• **What is expected**
Report all lines in the records that hold the string "gain".

Dataset entries:
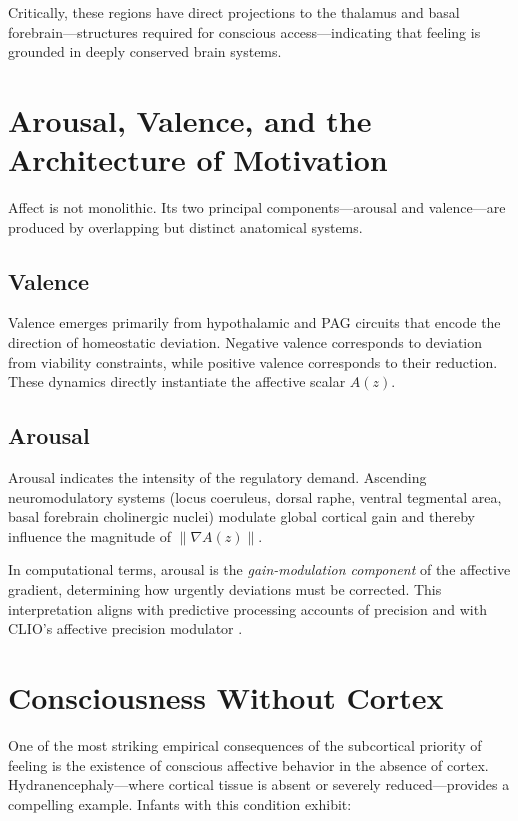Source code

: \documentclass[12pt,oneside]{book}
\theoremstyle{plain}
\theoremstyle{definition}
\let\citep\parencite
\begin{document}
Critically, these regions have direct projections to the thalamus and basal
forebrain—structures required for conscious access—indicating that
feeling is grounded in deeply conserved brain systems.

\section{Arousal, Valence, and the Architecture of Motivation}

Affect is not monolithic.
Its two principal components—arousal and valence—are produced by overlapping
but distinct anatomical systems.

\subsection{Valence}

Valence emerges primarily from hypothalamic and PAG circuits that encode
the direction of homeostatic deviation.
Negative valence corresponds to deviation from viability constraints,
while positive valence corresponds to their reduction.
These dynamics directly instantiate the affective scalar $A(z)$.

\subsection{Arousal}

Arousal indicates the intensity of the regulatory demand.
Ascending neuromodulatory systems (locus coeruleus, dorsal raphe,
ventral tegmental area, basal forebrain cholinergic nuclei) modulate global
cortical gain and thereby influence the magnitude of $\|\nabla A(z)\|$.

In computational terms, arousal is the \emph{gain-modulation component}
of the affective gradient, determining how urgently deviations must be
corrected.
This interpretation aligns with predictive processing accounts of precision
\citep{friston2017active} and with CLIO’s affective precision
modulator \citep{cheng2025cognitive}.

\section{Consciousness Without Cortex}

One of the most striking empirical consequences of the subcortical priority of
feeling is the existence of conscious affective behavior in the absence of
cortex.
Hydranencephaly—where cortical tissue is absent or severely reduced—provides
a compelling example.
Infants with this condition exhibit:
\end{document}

• **Expected answer**
cortical gain and thereby influence the magnitude of $\|\nabla A(z)\|$.
In computational terms, arousal is the \emph{gain-modulation component}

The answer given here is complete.